[Start of Attachment]

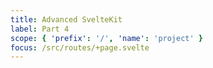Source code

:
 ```yaml
---
title: Advanced SvelteKit
label: Part 4
scope: { 'prefix': '/', 'name': 'project' }
focus: /src/routes/+page.svelte
---
```

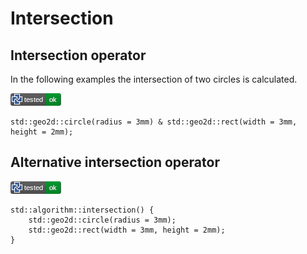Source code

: # Intersection

## Intersection operator

In the following examples the intersection of two circles is calculated.

[![test](.test/intersection_operator.png)](.test/intersection_operator.log)

```µcad,intersection_operator
std::geo2d::circle(radius = 3mm) & std::geo2d::rect(width = 3mm, height = 2mm);
```

## Alternative intersection operator

[![test](.test/intersection_alt_operator.png)](.test/intersection_alt_operator.log)

```µcad,intersection_alt_operator
std::algorithm::intersection() {
    std::geo2d::circle(radius = 3mm);
    std::geo2d::rect(width = 3mm, height = 2mm);
}
```
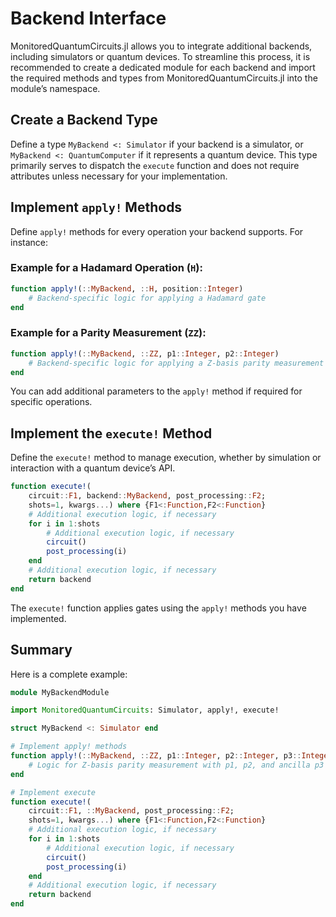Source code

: # Backend Interface
MonitoredQuantumCircuits.jl allows you to integrate additional backends, including simulators or quantum devices. To streamline this process, it is recommended to create a dedicated module for each backend and import the required methods and types from MonitoredQuantumCircuits.jl into the module’s namespace.

## Create a Backend Type
Define a type `MyBackend <: Simulator` if your backend is a simulator, or `MyBackend <: QuantumComputer` if it represents a quantum device. This type primarily serves to dispatch the `execute` function and does not require attributes unless necessary for your implementation.

## Implement `apply!` Methods
Define `apply!` methods for every operation your backend supports. For instance: 
### Example for a Hadamard Operation (`H`):
```julia
function apply!(::MyBackend, ::H, position::Integer)
    # Backend-specific logic for applying a Hadamard gate
end
```
### Example for a Parity Measurement (`ZZ`):
```julia
function apply!(::MyBackend, ::ZZ, p1::Integer, p2::Integer)
    # Backend-specific logic for applying a Z-basis parity measurement
end
```
You can add additional parameters to the `apply!` method if required for specific operations.

## Implement the `execute!` Method
Define the `execute!` method to manage execution, whether by simulation or interaction with a quantum device’s API.

```julia
function execute!(
    circuit::F1, backend::MyBackend, post_processing::F2; 
    shots=1, kwargs...) where {F1<:Function,F2<:Function}
    # Additional execution logic, if necessary
    for i in 1:shots
        # Additional execution logic, if necessary
        circuit()
        post_processing(i)
    end
    # Additional execution logic, if necessary
    return backend
end
```
The `execute!` function applies gates using the `apply!` methods you have implemented. 

## Summary
Here is a complete example:
```julia
module MyBackendModule

import MonitoredQuantumCircuits: Simulator, apply!, execute!

struct MyBackend <: Simulator end

# Implement apply! methods
function apply!(::MyBackend, ::ZZ, p1::Integer, p2::Integer, p3::Integer)
    # Logic for Z-basis parity measurement with p1, p2, and ancilla p3
end

# Implement execute
function execute!(
    circuit::F1, ::MyBackend, post_processing::F2; 
    shots=1, kwargs...) where {F1<:Function,F2<:Function}
    # Additional execution logic, if necessary
    for i in 1:shots
        # Additional execution logic, if necessary
        circuit()
        post_processing(i)
    end
    # Additional execution logic, if necessary
    return backend
end

```

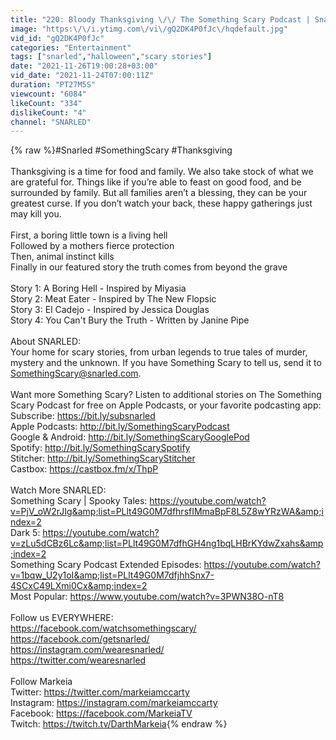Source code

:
 ```yaml
---
title: "220: Bloody Thanksgiving \/\/ The Something Scary Podcast | Snarled"
image: "https:\/\/i.ytimg.com\/vi\/gQ2DK4P0fJc\/hqdefault.jpg"
vid_id: "gQ2DK4P0fJc"
categories: "Entertainment"
tags: ["snarled","halloween","scary stories"]
date: "2021-11-26T19:00:28+03:00"
vid_date: "2021-11-24T07:00:11Z"
duration: "PT27M5S"
viewcount: "6084"
likeCount: "334"
dislikeCount: "4"
channel: "SNARLED"
---
```

{% raw %}#Snarled #SomethingScary #Thanksgiving<br /><br />Thanksgiving is a time for food and family. We also take stock of what we are grateful for. Things like if you’re able to feast on good food, and be surrounded by family. But all families aren’t a blessing, they can be your greatest curse. If you don’t watch your back, these happy gatherings just may kill you.<br /><br />First, a boring little town is a living hell<br />Followed by a mothers fierce protection<br />Then, animal instinct kills<br />Finally in our featured story the truth comes from beyond the grave<br /><br />Story 1: A Boring Hell - Inspired by Miyasia<br />Story 2: Meat Eater - Inspired by The New Flopsic<br />Story 3: El Cadejo - Inspired by Jessica Douglas<br />Story 4: You Can't Bury the Truth - Written by Janine Pipe<br /><br />About SNARLED: <br />Your home for scary stories, from urban legends to true tales of murder, mystery and the unknown. If you have Something Scary to tell us, send it to SomethingScary@snarled.com.<br /><br />Want more Something Scary? Listen to additional stories on The Something Scary Podcast for free on Apple Podcasts, or your favorite podcasting app:<br />Subscribe: <a rel="nofollow" target="blank" href="https://bit.ly/subsnarled">https://bit.ly/subsnarled</a><br />Apple Podcasts: <a rel="nofollow" target="blank" href="http://bit.ly/SomethingScaryPodcast">http://bit.ly/SomethingScaryPodcast</a> <br />Google &amp; Android: <a rel="nofollow" target="blank" href="http://bit.ly/SomethingScaryGooglePod">http://bit.ly/SomethingScaryGooglePod</a> <br />Spotify: <a rel="nofollow" target="blank" href="http://bit.ly/SomethingScarySpotify">http://bit.ly/SomethingScarySpotify</a> <br />Stitcher: <a rel="nofollow" target="blank" href="http://bit.ly/SomethingScaryStitcher">http://bit.ly/SomethingScaryStitcher</a> <br />Castbox: <a rel="nofollow" target="blank" href="https://castbox.fm/x/ThpP">https://castbox.fm/x/ThpP</a><br /><br />Watch More SNARLED:<br />Something Scary | Spooky Tales: <a rel="nofollow" target="blank" href="https://youtube.com/watch?v=PjV_oW2rJIg&amp;list=PLlt49G0M7dfhrsfIMmaBpF8L5Z8wYRzWA&amp;index=2">https://youtube.com/watch?v=PjV_oW2rJIg&amp;list=PLlt49G0M7dfhrsfIMmaBpF8L5Z8wYRzWA&amp;index=2</a> <br />Dark 5: <a rel="nofollow" target="blank" href="https://youtube.com/watch?v=zLu5dCBz6Lc&amp;list=PLlt49G0M7dfhGH4ng1bqLHBrKYdwZxahs&amp;index=2">https://youtube.com/watch?v=zLu5dCBz6Lc&amp;list=PLlt49G0M7dfhGH4ng1bqLHBrKYdwZxahs&amp;index=2</a> <br />Something Scary Podcast Extended Episodes: <a rel="nofollow" target="blank" href="https://youtube.com/watch?v=1bqw_U2y1oI&amp;list=PLlt49G0M7dfjhhSnx7-4SCxC49LXmi0Cx&amp;index=2">https://youtube.com/watch?v=1bqw_U2y1oI&amp;list=PLlt49G0M7dfjhhSnx7-4SCxC49LXmi0Cx&amp;index=2</a> <br />Most Popular: <a rel="nofollow" target="blank" href="https://www.youtube.com/watch?v=3PWN38O-nT8">https://www.youtube.com/watch?v=3PWN38O-nT8</a><br /><br />Follow us EVERYWHERE:<br /><a rel="nofollow" target="blank" href="https://facebook.com/watchsomethingscary/">https://facebook.com/watchsomethingscary/</a> <br /><a rel="nofollow" target="blank" href="https://facebook.com/getsnarled/">https://facebook.com/getsnarled/</a> <br /><a rel="nofollow" target="blank" href="https://instagram.com/wearesnarled/">https://instagram.com/wearesnarled/</a>  <br /><a rel="nofollow" target="blank" href="https://twitter.com/wearesnarled">https://twitter.com/wearesnarled</a> <br /><br />Follow Markeia<br />Twitter: <a rel="nofollow" target="blank" href="https://twitter.com/markeiamccarty">https://twitter.com/markeiamccarty</a> <br />Instagram: <a rel="nofollow" target="blank" href="https://instagram.com/markeiamccarty">https://instagram.com/markeiamccarty</a>  <br />Facebook: <a rel="nofollow" target="blank" href="https://facebook.com/MarkeiaTV">https://facebook.com/MarkeiaTV</a> <br />Twitch: <a rel="nofollow" target="blank" href="https://twitch.tv/DarthMarkeia">https://twitch.tv/DarthMarkeia</a>{% endraw %}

[End of Attachment]

Show every line of the listing in which the string "Integer" can be found.

* _Answer to this exercise_:
function apply!(::MyBackend, ::H, position::Integer)
function apply!(::MyBackend, ::ZZ, p1::Integer, p2::Integer)
function apply!(::MyBackend, ::ZZ, p1::Integer, p2::Integer, p3::Integer)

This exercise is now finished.